[Records drawn from a dataset]
* * * * *

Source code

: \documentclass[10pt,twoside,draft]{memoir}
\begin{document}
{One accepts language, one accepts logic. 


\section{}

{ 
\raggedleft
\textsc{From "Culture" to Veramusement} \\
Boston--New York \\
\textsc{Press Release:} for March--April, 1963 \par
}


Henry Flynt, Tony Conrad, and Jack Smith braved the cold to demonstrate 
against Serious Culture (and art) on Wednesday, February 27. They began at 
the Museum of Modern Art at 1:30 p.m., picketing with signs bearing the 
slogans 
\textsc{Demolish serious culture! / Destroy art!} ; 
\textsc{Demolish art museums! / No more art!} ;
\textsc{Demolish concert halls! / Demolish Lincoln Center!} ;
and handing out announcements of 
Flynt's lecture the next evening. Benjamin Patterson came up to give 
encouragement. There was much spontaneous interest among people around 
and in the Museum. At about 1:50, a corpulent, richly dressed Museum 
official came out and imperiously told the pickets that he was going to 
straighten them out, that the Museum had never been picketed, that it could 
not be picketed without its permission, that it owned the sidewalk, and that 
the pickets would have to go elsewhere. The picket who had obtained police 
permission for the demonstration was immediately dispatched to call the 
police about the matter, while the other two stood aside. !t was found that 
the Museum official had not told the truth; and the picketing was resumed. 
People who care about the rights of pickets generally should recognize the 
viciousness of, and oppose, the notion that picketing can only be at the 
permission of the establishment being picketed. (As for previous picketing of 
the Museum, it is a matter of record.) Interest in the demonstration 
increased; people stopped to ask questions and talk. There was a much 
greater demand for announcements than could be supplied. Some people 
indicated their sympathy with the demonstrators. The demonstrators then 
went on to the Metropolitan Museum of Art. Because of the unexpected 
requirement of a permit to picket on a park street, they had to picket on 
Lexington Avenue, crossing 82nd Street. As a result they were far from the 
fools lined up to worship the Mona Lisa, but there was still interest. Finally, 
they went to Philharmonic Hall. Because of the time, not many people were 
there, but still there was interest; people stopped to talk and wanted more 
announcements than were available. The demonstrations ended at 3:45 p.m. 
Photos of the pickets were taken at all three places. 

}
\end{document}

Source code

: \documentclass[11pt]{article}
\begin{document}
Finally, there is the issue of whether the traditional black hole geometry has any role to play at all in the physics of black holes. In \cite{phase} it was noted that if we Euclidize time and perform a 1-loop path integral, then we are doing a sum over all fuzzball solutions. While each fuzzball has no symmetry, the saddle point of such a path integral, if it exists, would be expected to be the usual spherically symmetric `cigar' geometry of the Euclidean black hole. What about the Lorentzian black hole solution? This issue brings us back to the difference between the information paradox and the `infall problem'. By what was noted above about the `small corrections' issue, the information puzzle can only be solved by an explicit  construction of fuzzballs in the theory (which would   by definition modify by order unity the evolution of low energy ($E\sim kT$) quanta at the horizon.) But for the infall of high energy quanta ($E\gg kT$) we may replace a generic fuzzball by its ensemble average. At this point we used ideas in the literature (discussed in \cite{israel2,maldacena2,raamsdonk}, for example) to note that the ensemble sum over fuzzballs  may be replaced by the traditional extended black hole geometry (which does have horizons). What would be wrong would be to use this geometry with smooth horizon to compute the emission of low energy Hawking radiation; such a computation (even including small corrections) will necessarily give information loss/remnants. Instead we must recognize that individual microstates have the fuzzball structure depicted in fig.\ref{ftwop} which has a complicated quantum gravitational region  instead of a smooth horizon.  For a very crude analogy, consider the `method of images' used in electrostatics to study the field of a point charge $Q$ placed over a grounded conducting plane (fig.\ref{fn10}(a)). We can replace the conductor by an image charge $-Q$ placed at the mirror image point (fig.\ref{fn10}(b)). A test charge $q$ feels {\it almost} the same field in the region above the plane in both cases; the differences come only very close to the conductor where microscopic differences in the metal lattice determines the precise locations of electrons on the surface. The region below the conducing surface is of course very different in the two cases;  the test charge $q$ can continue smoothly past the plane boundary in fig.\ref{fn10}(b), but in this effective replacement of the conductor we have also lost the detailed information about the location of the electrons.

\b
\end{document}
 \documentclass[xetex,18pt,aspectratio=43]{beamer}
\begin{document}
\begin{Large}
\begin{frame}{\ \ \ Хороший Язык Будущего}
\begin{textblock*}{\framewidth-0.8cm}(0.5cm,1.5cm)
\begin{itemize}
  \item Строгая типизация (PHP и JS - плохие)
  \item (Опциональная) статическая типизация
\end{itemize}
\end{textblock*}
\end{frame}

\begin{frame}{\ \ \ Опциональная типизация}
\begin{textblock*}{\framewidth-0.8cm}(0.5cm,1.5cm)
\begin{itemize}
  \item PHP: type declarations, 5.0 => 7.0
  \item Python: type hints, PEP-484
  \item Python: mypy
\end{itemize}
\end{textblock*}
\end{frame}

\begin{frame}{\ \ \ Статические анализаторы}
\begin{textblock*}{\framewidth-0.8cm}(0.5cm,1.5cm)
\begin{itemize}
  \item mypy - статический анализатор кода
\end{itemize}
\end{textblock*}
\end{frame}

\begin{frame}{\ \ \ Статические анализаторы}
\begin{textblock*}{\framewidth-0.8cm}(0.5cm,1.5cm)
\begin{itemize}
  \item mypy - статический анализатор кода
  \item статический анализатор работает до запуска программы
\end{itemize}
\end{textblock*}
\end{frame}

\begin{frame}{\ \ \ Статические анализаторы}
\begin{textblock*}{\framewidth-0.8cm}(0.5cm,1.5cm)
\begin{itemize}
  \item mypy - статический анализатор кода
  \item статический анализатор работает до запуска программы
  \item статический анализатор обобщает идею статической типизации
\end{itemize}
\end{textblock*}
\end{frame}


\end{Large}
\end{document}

* * * * *

#### [ACTION ITEM]
The entries above must be transcribed word for word.

#### [RESPONSE FOR THIS EXERCISE]
Source code

: \documentclass[10pt,twoside,draft]{memoir}
\begin{document}
{One accepts language, one accepts logic. 


\section{}

{ 
\raggedleft
\textsc{From "Culture" to Veramusement} \\
Boston--New York \\
\textsc{Press Release:} for March--April, 1963 \par
}


Henry Flynt, Tony Conrad, and Jack Smith braved the cold to demonstrate 
against Serious Culture (and art) on Wednesday, February 27. They began at 
the Museum of Modern Art at 1:30 p.m., picketing with signs bearing the 
slogans 
\textsc{Demolish serious culture! / Destroy art!} ; 
\textsc{Demolish art museums! / No more art!} ;
\textsc{Demolish concert halls! / Demolish Lincoln Center!} ;
and handing out announcements of 
Flynt's lecture the next evening. Benjamin Patterson came up to give 
encouragement. There was much spontaneous interest among people around 
and in the Museum. At about 1:50, a corpulent, richly dressed Museum 
official came out and imperiously told the pickets that he was going to 
straighten them out, that the Museum had never been picketed, that it could 
not be picketed without its permission, that it owned the sidewalk, and that 
the pickets would have to go elsewhere. The picket who had obtained police 
permission for the demonstration was immediately dispatched to call the 
police about the matter, while the other two stood aside. !t was found that 
the Museum official had not told the truth; and the picketing was resumed. 
People who care about the rights of pickets generally should recognize the 
viciousness of, and oppose, the notion that picketing can only be at the 
permission of the establishment being picketed. (As for previous picketing of 
the Museum, it is a matter of record.) Interest in the demonstration 
increased; people stopped to ask questions and talk. There was a much 
greater demand for announcements than could be supplied. Some people 
indicated their sympathy with the demonstrators. The demonstrators then 
went on to the Metropolitan Museum of Art. Because of the unexpected 
requirement of a permit to picket on a park street, they had to picket on 
Lexington Avenue, crossing 82nd Street. As a result they were far from the 
fools lined up to worship the Mona Lisa, but there was still interest. Finally, 
they went to Philharmonic Hall. Because of the time, not many people were 
there, but still there was interest; people stopped to talk and wanted more 
announcements than were available. The demonstrations ended at 3:45 p.m. 
Photos of the pickets were taken at all three places. 

}
\end{document}

Source code

: \documentclass[11pt]{article}
\begin{document}
Finally, there is the issue of whether the traditional black hole geometry has any role to play at all in the physics of black holes. In \cite{phase} it was noted that if we Euclidize time and perform a 1-loop path integral, then we are doing a sum over all fuzzball solutions. While each fuzzball has no symmetry, the saddle point of such a path integral, if it exists, would be expected to be the usual spherically symmetric `cigar' geometry of the Euclidean black hole. What about the Lorentzian black hole solution? This issue brings us back to the difference between the information paradox and the `infall problem'. By what was noted above about the `small corrections' issue, the information puzzle can only be solved by an explicit  construction of fuzzballs in the theory (which would   by definition modify by order unity the evolution of low energy ($E\sim kT$) quanta at the horizon.) But for the infall of high energy quanta ($E\gg kT$) we may replace a generic fuzzball by its ensemble average. At this point we used ideas in the literature (discussed in \cite{israel2,maldacena2,raamsdonk}, for example) to note that the ensemble sum over fuzzballs  may be replaced by the traditional extended black hole geometry (which does have horizons). What would be wrong would be to use this geometry with smooth horizon to compute the emission of low energy Hawking radiation; such a computation (even including small corrections) will necessarily give information loss/remnants. Instead we must recognize that individual microstates have the fuzzball structure depicted in fig.\ref{ftwop} which has a complicated quantum gravitational region  instead of a smooth horizon.  For a very crude analogy, consider the `method of images' used in electrostatics to study the field of a point charge $Q$ placed over a grounded conducting plane (fig.\ref{fn10}(a)). We can replace the conductor by an image charge $-Q$ placed at the mirror image point (fig.\ref{fn10}(b)). A test charge $q$ feels {\it almost} the same field in the region above the plane in both cases; the differences come only very close to the conductor where microscopic differences in the metal lattice determines the precise locations of electrons on the surface. The region below the conducing surface is of course very different in the two cases;  the test charge $q$ can continue smoothly past the plane boundary in fig.\ref{fn10}(b), but in this effective replacement of the conductor we have also lost the detailed information about the location of the electrons.

\b
\end{document}
 \documentclass[xetex,18pt,aspectratio=43]{beamer}
\begin{document}
\begin{Large}
\begin{frame}{\ \ \ Хороший Язык Будущего}
\begin{textblock*}{\framewidth-0.8cm}(0.5cm,1.5cm)
\begin{itemize}
  \item Строгая типизация (PHP и JS - плохие)
  \item (Опциональная) статическая типизация
\end{itemize}
\end{textblock*}
\end{frame}

\begin{frame}{\ \ \ Опциональная типизация}
\begin{textblock*}{\framewidth-0.8cm}(0.5cm,1.5cm)
\begin{itemize}
  \item PHP: type declarations, 5.0 => 7.0
  \item Python: type hints, PEP-484
  \item Python: mypy
\end{itemize}
\end{textblock*}
\end{frame}

\begin{frame}{\ \ \ Статические анализаторы}
\begin{textblock*}{\framewidth-0.8cm}(0.5cm,1.5cm)
\begin{itemize}
  \item mypy - статический анализатор кода
\end{itemize}
\end{textblock*}
\end{frame}

\begin{frame}{\ \ \ Статические анализаторы}
\begin{textblock*}{\framewidth-0.8cm}(0.5cm,1.5cm)
\begin{itemize}
  \item mypy - статический анализатор кода
  \item статический анализатор работает до запуска программы
\end{itemize}
\end{textblock*}
\end{frame}

\begin{frame}{\ \ \ Статические анализаторы}
\begin{textblock*}{\framewidth-0.8cm}(0.5cm,1.5cm)
\begin{itemize}
  \item mypy - статический анализатор кода
  \item статический анализатор работает до запуска программы
  \item статический анализатор обобщает идею статической типизации
\end{itemize}
\end{textblock*}
\end{frame}


\end{Large}
\end{document}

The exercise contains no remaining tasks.